EmptyDir

Kubernetes volumes address the issue of storage being coupled to the ephemeral nature of a container. Specifically, the persistence and lifecycle of a Kubernetes volume is abstracted from the container’s lifecycle. The main benefit of the Kubernetes volume is that the data survives container restarts. The kind of lifecycle of a Kubernetes volume, and, by extension, the data within it is contingent on the type of volume selected. Additionally, in current Kubernetes versions, cluster admins can present various external storage options to fit any designated storage (e.g. storage tiering) and / or security requirements for the application and the data it handles. In the following exercises, we will examine the emptyDir volume.

The main consideration to note about using the emptyDir volume for an application is that the volume lifecycle is tied to the pod lifecycle. If the pod were to crash or get recreated, then any data managed by the containers within the pod will be deleted, effectively being unrecoverable. The primary use case for an emptyDir volume then is if the application within the containers require some data durability (e.g. scratch space, checkpointing a computation, etc.) for surviving container restarts but not necessarily surviving pod restarts.

Creating an emptyDir volume

Step 1: Define the following multi-container pod manifest in the file emptydir-pod.yaml:

apiVersion: v1
kind: Pod
metadata:
  name: mc1
spec:
  volumes:
  - name: html
    emptyDir: {}
  containers:
  - name: 1st
    image: r.deso.tech/library/nginx
    volumeMounts:
    - name: html
      mountPath: /usr/share/nginx/html
  - name: 2nd
    image: r.deso.tech/library/alpine
    volumeMounts:
    - name: html
      mountPath: /html
    command: ["/bin/sh", "-c"]
    args:
    - while true; do
        date >> /html/index.html;
        sleep 10;
      done

Take a moment to review this pod manifest. In it, we define a volume named html. The volume type is emptyDir, which means that the volume is first created when a pod is assigned to a node, and exists as long as that pod is running on that node. As the name states, the volume is initially empty. The 1st container runs an NGINX server and has the shared volume mounted to the directory /usr/share/nginx/html. The 2nd container uses the alpine container image (a lightweight Linux distribution) and has the shared volume mounted to the directory /html. Every ten seconds, the 2nd container adds the current date and time to index.html, which is located in the shared volume. When a user makes an HTTP request to the Pod, the NGINX server reads this file and transfers it back to the user in response to the request.
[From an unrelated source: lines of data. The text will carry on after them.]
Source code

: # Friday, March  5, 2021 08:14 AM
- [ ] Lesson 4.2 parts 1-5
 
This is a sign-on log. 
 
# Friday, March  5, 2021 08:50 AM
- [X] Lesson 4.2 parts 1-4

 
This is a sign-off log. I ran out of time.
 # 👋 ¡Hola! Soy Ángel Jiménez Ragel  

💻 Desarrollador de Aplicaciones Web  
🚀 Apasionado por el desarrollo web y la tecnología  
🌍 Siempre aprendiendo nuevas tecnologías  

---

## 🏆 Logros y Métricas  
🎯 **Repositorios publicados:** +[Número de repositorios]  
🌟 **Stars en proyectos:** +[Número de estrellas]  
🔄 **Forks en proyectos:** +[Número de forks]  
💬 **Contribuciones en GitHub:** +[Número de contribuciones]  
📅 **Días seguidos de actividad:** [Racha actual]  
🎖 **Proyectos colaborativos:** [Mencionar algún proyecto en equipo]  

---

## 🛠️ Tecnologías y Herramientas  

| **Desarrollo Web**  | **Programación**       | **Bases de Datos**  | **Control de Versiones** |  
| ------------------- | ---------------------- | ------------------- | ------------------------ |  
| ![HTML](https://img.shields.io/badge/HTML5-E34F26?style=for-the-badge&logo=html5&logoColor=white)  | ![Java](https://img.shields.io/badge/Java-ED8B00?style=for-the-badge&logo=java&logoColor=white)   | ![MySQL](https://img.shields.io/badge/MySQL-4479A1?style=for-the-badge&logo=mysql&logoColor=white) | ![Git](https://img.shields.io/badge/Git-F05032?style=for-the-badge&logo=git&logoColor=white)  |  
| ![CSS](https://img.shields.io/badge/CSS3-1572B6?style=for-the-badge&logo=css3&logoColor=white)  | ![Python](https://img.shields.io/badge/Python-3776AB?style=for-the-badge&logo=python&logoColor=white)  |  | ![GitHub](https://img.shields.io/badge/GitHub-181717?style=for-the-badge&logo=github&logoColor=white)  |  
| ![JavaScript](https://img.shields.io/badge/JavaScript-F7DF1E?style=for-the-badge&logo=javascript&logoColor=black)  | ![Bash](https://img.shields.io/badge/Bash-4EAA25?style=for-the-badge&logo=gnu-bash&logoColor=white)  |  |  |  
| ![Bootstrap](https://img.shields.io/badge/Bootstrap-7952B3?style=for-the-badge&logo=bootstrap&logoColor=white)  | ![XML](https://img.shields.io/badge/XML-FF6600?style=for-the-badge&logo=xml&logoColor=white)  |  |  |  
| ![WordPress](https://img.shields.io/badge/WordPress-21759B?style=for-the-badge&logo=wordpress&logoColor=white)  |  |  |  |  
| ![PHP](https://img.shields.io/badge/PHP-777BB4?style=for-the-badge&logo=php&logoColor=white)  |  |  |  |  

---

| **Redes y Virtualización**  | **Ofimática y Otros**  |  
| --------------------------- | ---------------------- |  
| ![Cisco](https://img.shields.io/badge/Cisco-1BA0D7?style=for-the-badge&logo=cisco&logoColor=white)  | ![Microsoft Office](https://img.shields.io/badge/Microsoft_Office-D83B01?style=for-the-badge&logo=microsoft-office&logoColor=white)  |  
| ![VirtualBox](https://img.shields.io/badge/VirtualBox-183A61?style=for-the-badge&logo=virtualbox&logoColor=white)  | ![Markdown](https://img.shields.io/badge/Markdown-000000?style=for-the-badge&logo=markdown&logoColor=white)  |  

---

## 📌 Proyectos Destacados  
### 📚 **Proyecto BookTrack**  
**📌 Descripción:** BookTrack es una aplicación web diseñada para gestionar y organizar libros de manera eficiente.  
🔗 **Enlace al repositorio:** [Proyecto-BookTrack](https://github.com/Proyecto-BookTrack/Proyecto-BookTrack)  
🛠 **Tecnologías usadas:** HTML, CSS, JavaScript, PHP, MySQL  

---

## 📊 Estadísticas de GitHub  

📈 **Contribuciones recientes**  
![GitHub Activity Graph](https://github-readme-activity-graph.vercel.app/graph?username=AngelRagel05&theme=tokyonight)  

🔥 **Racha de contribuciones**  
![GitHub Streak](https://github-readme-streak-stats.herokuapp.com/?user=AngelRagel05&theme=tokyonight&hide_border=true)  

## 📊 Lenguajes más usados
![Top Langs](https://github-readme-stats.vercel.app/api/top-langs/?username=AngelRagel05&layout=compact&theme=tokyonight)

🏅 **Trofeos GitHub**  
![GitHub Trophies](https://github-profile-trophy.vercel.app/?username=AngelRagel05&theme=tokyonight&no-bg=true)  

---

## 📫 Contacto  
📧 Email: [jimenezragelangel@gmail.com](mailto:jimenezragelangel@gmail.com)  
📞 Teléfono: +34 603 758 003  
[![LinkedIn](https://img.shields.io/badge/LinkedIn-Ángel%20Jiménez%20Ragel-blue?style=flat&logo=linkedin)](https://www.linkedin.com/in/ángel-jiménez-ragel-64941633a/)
Step 2: Apply the YAML file and create the mc1 pod:

kubectl create -f emptydir-pod.yaml
pod/mc1 created

Step 3: With our pod created, we want to ensure that both containers have access to the data in the shared volume:

kubectl exec mc1 -c 1st -- cat /usr/share/nginx/html/index.html
....
Thu Jul 23 20:47:41 UTC 2020
Thu Jul 23 20:47:51 UTC 2020
....
kubectl exec mc1 -c 2nd -- cat /html/index.html
....
Thu Jul 23 20:47:41 UTC 2020
Thu Jul 23 20:47:51 UTC 2020
....

Per the output here, we can conclude that both containers have access to the index.html shared volume being generated by the 2nd container. We can also check that the index.html is being served correctly by accessing the pod directly. We will do that in the next step.

Step 4: Determine which node is running the mc1 pod:

kubectl get pod mc1 -o wide
NAME   READY   STATUS    ...       NODE    ...
mc1    2/2     Running   ...       node2   ...

From the output, we can see that the mc1 pod is running on node2, so we will continue accordingly. It could be that your mc1 pod is running on node1, so continue using node1 if that is the case.

Step 6: SSH to the node running the mc1 pod and determine the names of containers (names highlighted in green):

sudo docker ps
CONTAINER ID ... NAMES
a0a5e81e4b39     @g@k8s_2nd_mc1_default_b38bb..._0@/g@
3f97aa51b15a     @g@k8s_1st_mc1_default_b38bb..._0@/g@

Although the output is abbreviated here, we can see the naming convention used by Kubernetes for our containers (i.e. k8s_nameOfContainer_nameOfPod_namespace_uniquePodID…). With the names of our containers identified, we are ready to move on to the next step of deleting these containers. When we do so, kubelet on the node will recreate them, while still preserving the pod’s state including our pod volume. kubelet will restart these containers in the same pod as the RestartPolicy is set to the default, Always.

Step 7: On node running the mc1 pod, delete the mc1 containers:

sudo docker rm -f k8s_1st_mc1_default_..._0 k8s_2nd_mc1_default_..._0
k8s_1st_mc1_default_..._0
k8s_2nd_mc1_default_..._0

After issuing the command to delete the containers in the mc1 pod, kubelet will recreate them. We can confirm this by issuing the docker ps command from step 6 and look for similarly named containers (e.g. k8s_1st_mc1_default_b38bb..._0). When ready, go back to the master tab, and move on to the next step.

Step 8: Confirm that the data in the index.html file remains intact after deleting the initial containers:

kubectl exec mc1 -c 2nd -- cat /html/index.html

As we can see, the data has persisted.

Step 9: Delete the mc1 pod:

kubectl delete pod mc1
pod "mc1" deleted